**Required action:** Each line below either holds the string "same" or doesn't. Count those that do and give only the number.

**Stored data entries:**
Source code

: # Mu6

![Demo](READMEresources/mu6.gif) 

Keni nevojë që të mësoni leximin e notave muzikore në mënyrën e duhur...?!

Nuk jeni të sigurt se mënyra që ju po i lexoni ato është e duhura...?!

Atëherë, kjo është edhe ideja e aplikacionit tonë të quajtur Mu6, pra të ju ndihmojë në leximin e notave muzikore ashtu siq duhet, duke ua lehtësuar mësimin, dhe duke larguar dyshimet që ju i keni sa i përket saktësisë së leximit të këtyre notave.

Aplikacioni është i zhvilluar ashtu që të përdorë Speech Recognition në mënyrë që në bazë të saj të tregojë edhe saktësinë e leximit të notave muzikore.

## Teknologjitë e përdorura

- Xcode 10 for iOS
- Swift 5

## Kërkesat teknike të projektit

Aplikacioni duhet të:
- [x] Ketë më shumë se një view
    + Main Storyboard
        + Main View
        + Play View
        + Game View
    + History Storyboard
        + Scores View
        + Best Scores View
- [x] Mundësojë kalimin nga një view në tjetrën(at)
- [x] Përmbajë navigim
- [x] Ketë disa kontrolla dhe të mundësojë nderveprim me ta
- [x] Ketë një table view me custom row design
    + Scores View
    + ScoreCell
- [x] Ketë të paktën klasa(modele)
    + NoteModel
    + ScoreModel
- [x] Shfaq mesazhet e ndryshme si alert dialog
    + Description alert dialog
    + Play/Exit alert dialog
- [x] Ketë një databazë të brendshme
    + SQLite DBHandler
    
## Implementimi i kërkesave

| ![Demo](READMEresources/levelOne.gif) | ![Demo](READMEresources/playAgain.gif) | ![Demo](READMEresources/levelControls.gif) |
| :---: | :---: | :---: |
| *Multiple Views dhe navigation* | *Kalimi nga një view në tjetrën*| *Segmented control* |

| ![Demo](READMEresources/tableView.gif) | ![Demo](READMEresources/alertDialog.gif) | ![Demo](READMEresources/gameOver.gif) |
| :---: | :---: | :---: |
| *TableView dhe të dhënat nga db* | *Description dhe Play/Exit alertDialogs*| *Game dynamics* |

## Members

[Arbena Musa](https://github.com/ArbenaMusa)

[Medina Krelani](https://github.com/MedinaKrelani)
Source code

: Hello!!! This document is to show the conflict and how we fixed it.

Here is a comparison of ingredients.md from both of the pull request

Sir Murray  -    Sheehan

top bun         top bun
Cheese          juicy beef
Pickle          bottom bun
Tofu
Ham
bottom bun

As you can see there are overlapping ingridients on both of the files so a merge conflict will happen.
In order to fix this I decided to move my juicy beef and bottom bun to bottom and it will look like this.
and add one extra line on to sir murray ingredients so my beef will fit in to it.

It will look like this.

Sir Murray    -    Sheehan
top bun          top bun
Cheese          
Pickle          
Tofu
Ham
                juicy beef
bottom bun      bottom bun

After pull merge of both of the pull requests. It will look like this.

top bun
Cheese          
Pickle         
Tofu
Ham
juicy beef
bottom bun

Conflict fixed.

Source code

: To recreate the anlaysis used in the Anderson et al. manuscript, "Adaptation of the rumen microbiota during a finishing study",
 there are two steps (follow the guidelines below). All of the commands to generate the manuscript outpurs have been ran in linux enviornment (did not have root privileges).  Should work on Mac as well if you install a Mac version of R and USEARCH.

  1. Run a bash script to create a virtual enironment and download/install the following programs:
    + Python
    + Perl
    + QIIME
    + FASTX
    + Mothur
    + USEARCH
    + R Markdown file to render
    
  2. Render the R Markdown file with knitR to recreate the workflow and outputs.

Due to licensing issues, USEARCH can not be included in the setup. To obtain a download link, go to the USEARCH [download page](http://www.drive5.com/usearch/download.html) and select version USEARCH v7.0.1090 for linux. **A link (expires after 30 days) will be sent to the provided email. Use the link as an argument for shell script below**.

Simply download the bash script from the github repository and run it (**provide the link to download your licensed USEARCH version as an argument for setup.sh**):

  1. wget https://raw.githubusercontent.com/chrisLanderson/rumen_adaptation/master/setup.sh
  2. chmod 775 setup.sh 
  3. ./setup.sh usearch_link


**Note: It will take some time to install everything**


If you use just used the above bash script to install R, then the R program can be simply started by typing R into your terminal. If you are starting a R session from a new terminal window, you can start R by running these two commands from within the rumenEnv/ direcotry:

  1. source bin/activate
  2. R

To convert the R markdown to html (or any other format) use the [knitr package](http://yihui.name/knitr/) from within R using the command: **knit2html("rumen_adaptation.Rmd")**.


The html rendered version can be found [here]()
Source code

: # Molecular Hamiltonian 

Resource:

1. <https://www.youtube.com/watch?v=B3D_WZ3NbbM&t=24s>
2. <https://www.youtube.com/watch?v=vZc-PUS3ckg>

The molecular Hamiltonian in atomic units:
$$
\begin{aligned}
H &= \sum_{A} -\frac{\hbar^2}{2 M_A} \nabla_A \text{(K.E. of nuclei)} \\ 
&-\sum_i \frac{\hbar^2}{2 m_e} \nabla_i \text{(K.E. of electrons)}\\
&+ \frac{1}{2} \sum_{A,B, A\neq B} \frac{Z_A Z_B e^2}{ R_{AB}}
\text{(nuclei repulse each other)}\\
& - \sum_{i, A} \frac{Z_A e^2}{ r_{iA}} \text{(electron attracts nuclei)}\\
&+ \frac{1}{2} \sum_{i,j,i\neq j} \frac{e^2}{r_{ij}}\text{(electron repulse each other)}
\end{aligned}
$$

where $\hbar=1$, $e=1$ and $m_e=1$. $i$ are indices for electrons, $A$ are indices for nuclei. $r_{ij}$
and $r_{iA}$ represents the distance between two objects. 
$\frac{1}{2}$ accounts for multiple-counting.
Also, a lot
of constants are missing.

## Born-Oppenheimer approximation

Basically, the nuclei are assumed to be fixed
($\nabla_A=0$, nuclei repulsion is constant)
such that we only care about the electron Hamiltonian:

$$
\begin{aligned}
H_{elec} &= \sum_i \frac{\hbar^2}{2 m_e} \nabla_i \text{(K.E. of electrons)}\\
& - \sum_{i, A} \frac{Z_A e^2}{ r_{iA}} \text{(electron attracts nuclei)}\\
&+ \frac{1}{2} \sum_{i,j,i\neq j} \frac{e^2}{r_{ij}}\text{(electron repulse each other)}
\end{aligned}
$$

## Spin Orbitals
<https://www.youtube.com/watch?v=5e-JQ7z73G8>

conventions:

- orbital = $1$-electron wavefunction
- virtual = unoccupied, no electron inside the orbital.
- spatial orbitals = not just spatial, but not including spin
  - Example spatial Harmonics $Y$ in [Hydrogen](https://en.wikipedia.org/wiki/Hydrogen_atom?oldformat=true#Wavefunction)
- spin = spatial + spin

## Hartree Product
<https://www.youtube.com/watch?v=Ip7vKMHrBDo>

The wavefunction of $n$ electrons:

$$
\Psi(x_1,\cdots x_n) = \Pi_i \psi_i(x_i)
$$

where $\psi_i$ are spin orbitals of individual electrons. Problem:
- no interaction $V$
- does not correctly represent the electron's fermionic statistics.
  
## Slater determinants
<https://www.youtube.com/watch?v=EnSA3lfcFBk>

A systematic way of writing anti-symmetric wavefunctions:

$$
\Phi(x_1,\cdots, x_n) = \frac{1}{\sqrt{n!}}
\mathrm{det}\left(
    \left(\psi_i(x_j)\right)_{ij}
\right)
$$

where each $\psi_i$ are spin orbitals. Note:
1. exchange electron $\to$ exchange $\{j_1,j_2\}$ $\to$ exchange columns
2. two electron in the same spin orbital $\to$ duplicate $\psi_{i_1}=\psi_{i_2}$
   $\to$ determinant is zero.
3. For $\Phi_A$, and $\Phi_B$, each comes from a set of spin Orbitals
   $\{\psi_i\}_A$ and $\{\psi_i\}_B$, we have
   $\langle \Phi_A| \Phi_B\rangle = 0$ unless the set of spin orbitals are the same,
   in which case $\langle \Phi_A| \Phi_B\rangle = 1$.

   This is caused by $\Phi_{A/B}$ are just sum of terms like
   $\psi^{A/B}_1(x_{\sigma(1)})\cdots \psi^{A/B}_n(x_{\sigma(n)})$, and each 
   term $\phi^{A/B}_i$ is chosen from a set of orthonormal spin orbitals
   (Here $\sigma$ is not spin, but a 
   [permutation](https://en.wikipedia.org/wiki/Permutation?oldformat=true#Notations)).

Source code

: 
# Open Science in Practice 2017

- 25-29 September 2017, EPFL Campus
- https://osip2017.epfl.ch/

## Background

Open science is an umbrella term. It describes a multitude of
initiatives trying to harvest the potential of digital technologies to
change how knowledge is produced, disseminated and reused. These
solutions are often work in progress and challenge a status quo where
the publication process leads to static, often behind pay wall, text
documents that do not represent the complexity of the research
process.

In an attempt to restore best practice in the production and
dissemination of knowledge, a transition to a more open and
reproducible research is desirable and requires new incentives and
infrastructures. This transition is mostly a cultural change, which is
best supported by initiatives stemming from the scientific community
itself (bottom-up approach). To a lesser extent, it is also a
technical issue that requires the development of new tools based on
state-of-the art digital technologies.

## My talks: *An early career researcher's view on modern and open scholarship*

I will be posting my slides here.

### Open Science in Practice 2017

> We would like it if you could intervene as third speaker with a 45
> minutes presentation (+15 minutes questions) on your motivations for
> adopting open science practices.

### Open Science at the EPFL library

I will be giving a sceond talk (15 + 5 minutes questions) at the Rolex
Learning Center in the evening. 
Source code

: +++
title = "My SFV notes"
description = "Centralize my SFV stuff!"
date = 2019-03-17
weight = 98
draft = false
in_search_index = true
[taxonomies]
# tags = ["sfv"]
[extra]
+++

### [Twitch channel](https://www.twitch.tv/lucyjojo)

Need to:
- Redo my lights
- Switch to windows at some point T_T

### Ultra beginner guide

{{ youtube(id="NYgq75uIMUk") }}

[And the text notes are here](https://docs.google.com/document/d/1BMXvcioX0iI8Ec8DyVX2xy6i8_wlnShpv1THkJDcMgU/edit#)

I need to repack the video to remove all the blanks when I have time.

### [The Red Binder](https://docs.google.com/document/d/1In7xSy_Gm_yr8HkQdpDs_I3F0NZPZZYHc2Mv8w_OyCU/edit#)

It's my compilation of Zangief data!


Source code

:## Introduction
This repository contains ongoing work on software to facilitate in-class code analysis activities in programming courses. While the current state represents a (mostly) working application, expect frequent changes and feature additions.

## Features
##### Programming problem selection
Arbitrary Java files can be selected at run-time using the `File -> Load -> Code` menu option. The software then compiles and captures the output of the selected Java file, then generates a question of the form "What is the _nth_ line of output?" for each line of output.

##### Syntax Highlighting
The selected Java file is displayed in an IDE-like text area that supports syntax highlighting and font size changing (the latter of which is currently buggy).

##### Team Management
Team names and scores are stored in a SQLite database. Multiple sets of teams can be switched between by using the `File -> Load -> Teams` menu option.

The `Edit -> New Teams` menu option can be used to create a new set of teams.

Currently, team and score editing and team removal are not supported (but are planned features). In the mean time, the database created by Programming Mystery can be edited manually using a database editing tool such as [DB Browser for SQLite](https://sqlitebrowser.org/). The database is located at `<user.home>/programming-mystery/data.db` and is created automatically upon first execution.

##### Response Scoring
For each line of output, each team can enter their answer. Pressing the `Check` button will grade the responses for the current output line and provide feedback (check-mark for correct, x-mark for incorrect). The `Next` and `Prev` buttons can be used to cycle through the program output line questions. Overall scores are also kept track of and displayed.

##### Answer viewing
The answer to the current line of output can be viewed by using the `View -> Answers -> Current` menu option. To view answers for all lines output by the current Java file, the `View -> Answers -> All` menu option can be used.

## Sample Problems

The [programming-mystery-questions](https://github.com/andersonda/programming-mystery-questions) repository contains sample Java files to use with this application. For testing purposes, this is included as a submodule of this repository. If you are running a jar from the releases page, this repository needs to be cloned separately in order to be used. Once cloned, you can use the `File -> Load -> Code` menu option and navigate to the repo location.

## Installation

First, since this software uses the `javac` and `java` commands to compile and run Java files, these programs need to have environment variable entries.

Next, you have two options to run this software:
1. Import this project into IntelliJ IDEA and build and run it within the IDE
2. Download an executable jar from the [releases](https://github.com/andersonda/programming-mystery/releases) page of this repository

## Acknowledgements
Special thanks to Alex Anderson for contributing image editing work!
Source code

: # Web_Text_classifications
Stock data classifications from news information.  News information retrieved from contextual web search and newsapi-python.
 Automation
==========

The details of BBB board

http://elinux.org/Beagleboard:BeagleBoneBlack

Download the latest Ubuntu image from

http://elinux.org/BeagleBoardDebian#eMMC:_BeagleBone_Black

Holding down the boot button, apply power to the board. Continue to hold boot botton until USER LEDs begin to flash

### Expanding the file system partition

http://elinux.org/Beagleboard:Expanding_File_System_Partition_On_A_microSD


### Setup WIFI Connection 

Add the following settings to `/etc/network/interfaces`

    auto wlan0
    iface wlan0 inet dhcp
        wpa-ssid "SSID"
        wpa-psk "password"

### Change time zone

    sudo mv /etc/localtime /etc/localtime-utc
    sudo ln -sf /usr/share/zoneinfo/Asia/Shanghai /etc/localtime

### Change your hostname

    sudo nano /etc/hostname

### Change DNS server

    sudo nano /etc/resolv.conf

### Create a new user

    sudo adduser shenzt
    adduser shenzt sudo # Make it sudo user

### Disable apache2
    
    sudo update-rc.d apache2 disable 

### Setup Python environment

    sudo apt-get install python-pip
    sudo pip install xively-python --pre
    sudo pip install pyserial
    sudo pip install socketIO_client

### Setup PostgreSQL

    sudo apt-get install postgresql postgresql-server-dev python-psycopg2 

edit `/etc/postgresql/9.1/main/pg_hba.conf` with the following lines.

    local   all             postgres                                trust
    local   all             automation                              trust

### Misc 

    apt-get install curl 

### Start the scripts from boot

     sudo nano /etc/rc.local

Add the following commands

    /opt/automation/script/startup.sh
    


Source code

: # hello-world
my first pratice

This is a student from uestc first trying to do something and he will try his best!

**Worked solution:** 2